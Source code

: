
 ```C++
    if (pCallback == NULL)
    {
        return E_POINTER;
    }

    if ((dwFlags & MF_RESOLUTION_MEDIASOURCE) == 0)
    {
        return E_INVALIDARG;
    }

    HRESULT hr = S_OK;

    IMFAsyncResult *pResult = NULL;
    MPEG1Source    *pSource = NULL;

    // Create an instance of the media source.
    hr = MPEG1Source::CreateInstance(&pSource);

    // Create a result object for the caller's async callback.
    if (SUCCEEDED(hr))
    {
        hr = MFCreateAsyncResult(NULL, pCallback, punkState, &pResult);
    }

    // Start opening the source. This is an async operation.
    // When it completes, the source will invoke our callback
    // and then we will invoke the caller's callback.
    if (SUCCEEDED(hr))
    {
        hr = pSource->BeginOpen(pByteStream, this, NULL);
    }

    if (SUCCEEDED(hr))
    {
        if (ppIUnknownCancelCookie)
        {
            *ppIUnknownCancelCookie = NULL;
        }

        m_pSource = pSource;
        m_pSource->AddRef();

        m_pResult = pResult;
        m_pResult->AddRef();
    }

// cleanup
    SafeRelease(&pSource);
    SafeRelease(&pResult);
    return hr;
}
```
■ ■ ■ ■ ■ ■ ■
Task statement: Look through the data and gather every line with the string "NULL" in it.

Task result:
    if (pCallback == NULL)
    IMFAsyncResult *pResult = NULL;
    MPEG1Source    *pSource = NULL;
        hr = MFCreateAsyncResult(NULL, pCallback, punkState, &pResult);
        hr = pSource->BeginOpen(pByteStream, this, NULL);
            *ppIUnknownCancelCookie = NULL;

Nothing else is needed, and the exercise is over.